Nikol Pashinyan made the remarks during a meeting Monday with residents of border areas in the Tavush region of northern Armenia, near a number of abandoned Azerbaijani villages that Yerevan has controlled since the early 1990s, News.ro reports.
The four villages, which have been uninhabited for more than 30 years, are of strategic importance to Armenia as they are located along the main road between Yerevan and the Georgian border.
Azerbaijan has said the return of its territories, which include several tiny enclaves completely surrounded by Armenian territory, is a necessary precondition for a peace deal to end the three-decade conflict over the Nagorno-Karabakh region, which forces from Baku recaptured last September.
Russia’s state news agency TASS quoted Pashinyan as telling residents in a video released by his government that failure to reach a compromise over the disputed villages could lead to war with Azerbaijan “by the end of the week.”
“I know how such a war would end,” he added.
Peace treaty
Yerevan suffered a major defeat last September when Azerbaijani forces retook Nagorno-Karabakh in a lightning offensive, prompting nearly all of the region’s roughly 100,000 ethnic Armenians to flee to Armenia.
Although Karabakh is internationally recognized as Azerbaijani territory, ethnic Armenians in the region have enjoyed de facto independence from Baku since a war in the early 1990s.
Baku and Yerevan have said they now want to sign a formal peace treaty, but talks have stalled over issues such as the demarcation of their shared 1,000-kilometer border, which remains closed and heavily militarized.
In recent weeks, Pashinyan has made it clear that he is ready to return territories controlled by Armenia to Azerbaijan and has proposed rerouting Armenia’s road network to avoid Azerbaijani territory.
In addition, Muslim Azerbaijan continues to control territories internationally recognized as part of Christian Armenia.
Stoltenberg in Baku and Yerevan
Azerbaijani President Ilham Aliyev said Sunday that his country is “closer than ever” to peace with Armenia, in remarks made after talks with NATO Secretary General Jens Stoltenberg in Baku.
On Tuesday, Stoltenberg held talks with Pashinyan in Armenia, a traditional ally of Russia, although its relations with Moscow have soured in recent months and Yerevan has accused Russia of failing to protect it from Azerbaijan.
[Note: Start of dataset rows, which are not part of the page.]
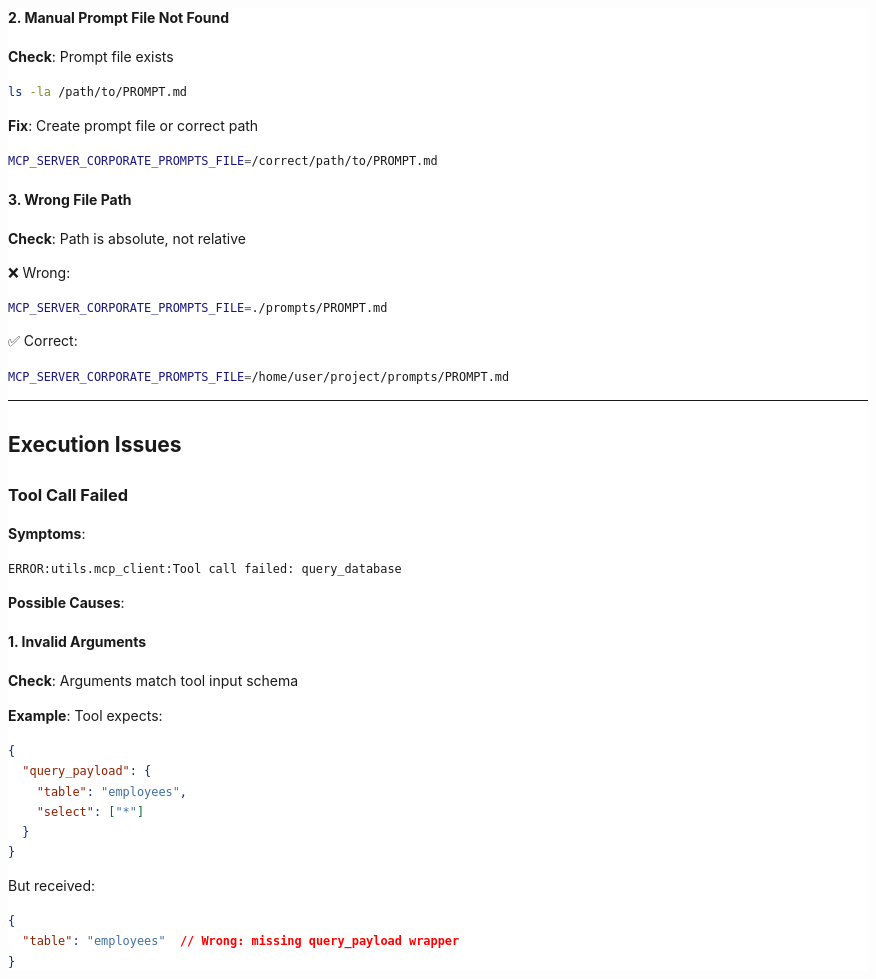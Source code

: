#### 2. Manual Prompt File Not Found

**Check**: Prompt file exists

```bash
ls -la /path/to/PROMPT.md
```

**Fix**: Create prompt file or correct path

```bash
MCP_SERVER_CORPORATE_PROMPTS_FILE=/correct/path/to/PROMPT.md
```

#### 3. Wrong File Path

**Check**: Path is absolute, not relative

❌ Wrong:
```bash
MCP_SERVER_CORPORATE_PROMPTS_FILE=./prompts/PROMPT.md
```

✅ Correct:
```bash
MCP_SERVER_CORPORATE_PROMPTS_FILE=/home/user/project/prompts/PROMPT.md
```

---

## Execution Issues

### Tool Call Failed

**Symptoms**:
```
ERROR:utils.mcp_client:Tool call failed: query_database
```

**Possible Causes**:

#### 1. Invalid Arguments

**Check**: Arguments match tool input schema

**Example**: Tool expects:
```json
{
  "query_payload": {
    "table": "employees",
    "select": ["*"]
  }
}
```

But received:
```json
{
  "table": "employees"  // Wrong: missing query_payload wrapper
}
```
As a result, Armenia has turned its foreign policy toward the West, much to the chagrin of Moscow, and senior officials have speculated that Armenia may one day apply to join the European Union.
In a statement posted on the Telegram messaging app on Tuesday, Russian Foreign Ministry spokeswoman Maria Zakharova suggested that Yerevan’s deepening ties with the West were the reason Armenia made concessions to Azerbaijan.